• **WORK ITEM**: Identify and copy all lines of the material where the string "const" is found.

• **DATASET RECORDS**:
--- START ---

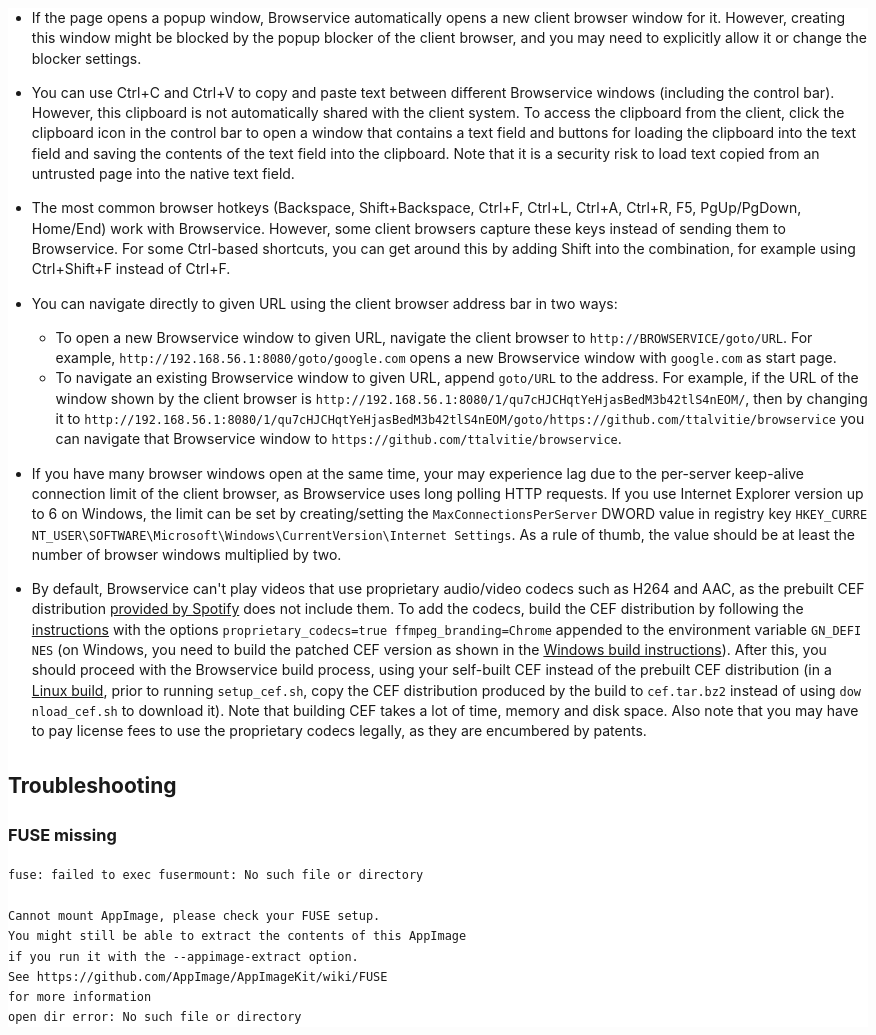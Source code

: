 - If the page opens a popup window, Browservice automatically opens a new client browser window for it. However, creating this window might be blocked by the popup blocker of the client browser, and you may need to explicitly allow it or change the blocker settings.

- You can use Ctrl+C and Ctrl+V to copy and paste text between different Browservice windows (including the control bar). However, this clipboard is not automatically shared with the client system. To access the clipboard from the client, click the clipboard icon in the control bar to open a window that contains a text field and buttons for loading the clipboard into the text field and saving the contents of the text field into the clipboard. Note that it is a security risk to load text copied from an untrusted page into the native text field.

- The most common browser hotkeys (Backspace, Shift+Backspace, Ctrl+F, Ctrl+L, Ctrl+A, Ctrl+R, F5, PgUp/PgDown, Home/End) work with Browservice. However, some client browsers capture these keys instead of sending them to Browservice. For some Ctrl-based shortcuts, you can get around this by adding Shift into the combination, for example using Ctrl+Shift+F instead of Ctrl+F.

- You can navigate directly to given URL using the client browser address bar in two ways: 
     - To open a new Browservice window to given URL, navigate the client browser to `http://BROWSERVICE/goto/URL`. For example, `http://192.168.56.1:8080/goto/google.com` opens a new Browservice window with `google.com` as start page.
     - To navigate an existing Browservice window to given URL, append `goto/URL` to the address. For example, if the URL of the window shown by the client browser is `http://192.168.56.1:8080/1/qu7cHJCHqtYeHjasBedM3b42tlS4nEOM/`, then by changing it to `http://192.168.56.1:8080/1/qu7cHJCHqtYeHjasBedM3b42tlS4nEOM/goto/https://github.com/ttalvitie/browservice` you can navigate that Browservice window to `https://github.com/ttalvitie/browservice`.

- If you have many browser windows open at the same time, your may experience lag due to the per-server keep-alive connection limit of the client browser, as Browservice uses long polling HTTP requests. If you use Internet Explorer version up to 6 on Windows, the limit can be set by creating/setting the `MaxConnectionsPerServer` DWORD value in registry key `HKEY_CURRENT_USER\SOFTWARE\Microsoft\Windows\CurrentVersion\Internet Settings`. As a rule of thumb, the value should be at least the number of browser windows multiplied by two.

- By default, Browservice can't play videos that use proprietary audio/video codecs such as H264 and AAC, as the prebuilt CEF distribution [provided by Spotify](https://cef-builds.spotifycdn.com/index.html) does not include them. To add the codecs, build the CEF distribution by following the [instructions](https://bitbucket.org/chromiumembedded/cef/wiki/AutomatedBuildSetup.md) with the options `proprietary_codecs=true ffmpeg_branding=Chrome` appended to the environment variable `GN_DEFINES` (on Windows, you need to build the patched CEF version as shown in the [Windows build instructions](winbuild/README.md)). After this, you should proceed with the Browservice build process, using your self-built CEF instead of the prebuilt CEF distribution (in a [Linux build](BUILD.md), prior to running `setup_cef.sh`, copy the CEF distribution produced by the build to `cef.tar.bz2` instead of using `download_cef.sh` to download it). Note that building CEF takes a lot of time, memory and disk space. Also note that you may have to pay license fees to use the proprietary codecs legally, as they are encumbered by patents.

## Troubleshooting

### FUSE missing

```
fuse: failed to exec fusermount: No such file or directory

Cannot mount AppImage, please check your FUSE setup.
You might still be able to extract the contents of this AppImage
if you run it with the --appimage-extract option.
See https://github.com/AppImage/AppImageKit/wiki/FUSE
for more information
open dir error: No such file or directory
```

--- END ---
--- START ---

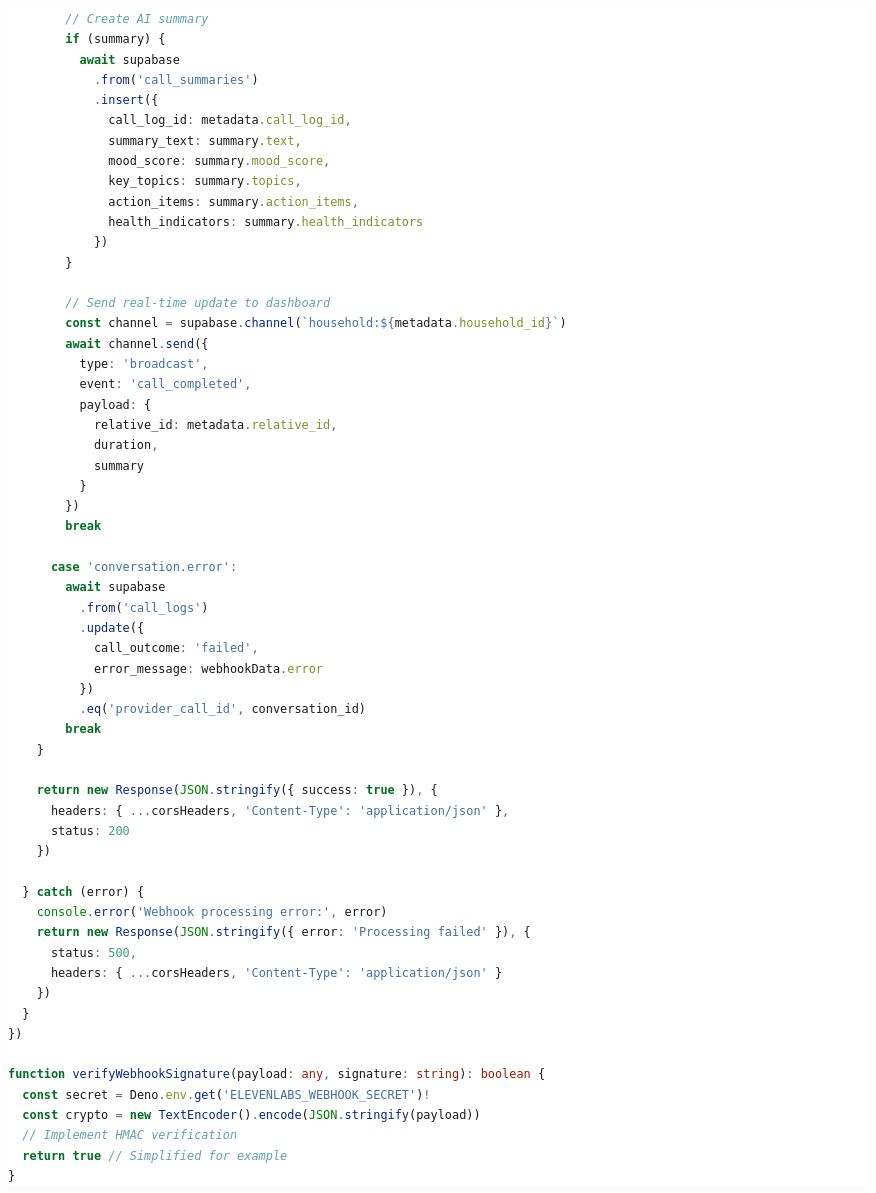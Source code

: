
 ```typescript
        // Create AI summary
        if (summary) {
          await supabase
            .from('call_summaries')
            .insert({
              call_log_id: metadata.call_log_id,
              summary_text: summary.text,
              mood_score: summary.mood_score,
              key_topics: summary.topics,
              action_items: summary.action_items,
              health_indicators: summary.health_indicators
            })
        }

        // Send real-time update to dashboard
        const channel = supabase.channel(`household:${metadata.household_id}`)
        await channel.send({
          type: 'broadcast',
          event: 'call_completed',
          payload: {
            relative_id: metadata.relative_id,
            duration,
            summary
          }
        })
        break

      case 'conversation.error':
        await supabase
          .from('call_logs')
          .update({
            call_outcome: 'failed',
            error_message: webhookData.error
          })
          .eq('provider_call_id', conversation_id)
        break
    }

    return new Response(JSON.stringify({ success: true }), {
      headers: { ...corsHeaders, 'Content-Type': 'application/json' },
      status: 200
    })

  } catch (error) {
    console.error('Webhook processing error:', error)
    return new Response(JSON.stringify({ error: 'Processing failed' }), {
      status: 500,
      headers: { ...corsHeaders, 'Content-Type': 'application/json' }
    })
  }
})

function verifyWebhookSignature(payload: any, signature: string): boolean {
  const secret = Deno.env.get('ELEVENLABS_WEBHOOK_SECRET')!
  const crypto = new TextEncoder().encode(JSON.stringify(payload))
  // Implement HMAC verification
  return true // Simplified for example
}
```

--- END ---

• **REPLY TO THE TASK**:
        const channel = supabase.channel(`household:${metadata.household_id}`)
  const secret = Deno.env.get('ELEVENLABS_WEBHOOK_SECRET')!
  const crypto = new TextEncoder().encode(JSON.stringify(payload))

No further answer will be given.